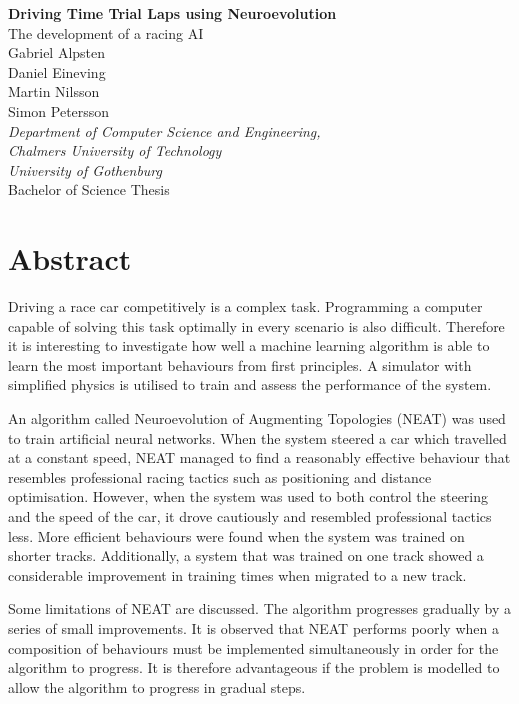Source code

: \thispagestyle{plain}			%
\setlength{\parskip}{0pt}

\noindent
{\large \textbf{Driving Time Trial Laps using Neuroevolution}}\\
{\large The development of a racing AI}\\

\noindent
{\large Gabriel Alpsten}\\
{\large Daniel Eineving}\\
{\large Martin Nilsson}\\
{\large Simon Petersson}\\
\textit{Department of Computer Science and Engineering,}\\
\textit{Chalmers University of Technology}\\
\textit{University of Gothenburg}\\

\noindent
Bachelor of Science Thesis

\section*{\centering Abstract}

Driving a race car competitively is a complex task. Programming a computer capable of solving this task optimally in every scenario is also difficult. Therefore it is interesting to investigate how well a machine learning algorithm is able to learn the most important behaviours from first principles. A simulator with simplified physics is utilised to train and assess the performance of the system.

An algorithm called Neuroevolution of Augmenting Topologies (NEAT) was used to train artificial neural networks. When the system steered a car which travelled at a constant speed, NEAT managed to find a reasonably effective behaviour that resembles professional racing tactics such as positioning and distance optimisation. However, when the system was used to both control the steering and the speed of the car, it drove cautiously and resembled professional tactics less. More efficient behaviours were found when the system was trained on shorter tracks. Additionally, a system that was trained on one track showed a considerable improvement in training times when migrated to a new track. 

Some limitations of NEAT are discussed. The algorithm progresses gradually by a series of small improvements. It is observed that NEAT performs poorly when a composition of behaviours must be implemented simultaneously in order for the algorithm to progress. It is therefore advantageous if the problem is modelled to allow the algorithm to progress in gradual steps.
------------
:: TASK ITEM ::
Only the pictures are to be omitted; restate everything else above exactly.

:: ANSWER TO THIS EXERCISE ::
Source code

: \thispagestyle{plain}			%
\setlength{\parskip}{0pt}

\noindent
{\large \textbf{Driving Time Trial Laps using Neuroevolution}}\\
{\large The development of a racing AI}\\

\noindent
{\large Gabriel Alpsten}\\
{\large Daniel Eineving}\\
{\large Martin Nilsson}\\
{\large Simon Petersson}\\
\textit{Department of Computer Science and Engineering,}\\
\textit{Chalmers University of Technology}\\
\textit{University of Gothenburg}\\

\noindent
Bachelor of Science Thesis

\section*{\centering Abstract}

Driving a race car competitively is a complex task. Programming a computer capable of solving this task optimally in every scenario is also difficult. Therefore it is interesting to investigate how well a machine learning algorithm is able to learn the most important behaviours from first principles. A simulator with simplified physics is utilised to train and assess the performance of the system.

An algorithm called Neuroevolution of Augmenting Topologies (NEAT) was used to train artificial neural networks. When the system steered a car which travelled at a constant speed, NEAT managed to find a reasonably effective behaviour that resembles professional racing tactics such as positioning and distance optimisation. However, when the system was used to both control the steering and the speed of the car, it drove cautiously and resembled professional tactics less. More efficient behaviours were found when the system was trained on shorter tracks. Additionally, a system that was trained on one track showed a considerable improvement in training times when migrated to a new track. 

Some limitations of NEAT are discussed. The algorithm progresses gradually by a series of small improvements. It is observed that NEAT performs poorly when a composition of behaviours must be implemented simultaneously in order for the algorithm to progress. It is therefore advantageous if the problem is modelled to allow the algorithm to progress in gradual steps.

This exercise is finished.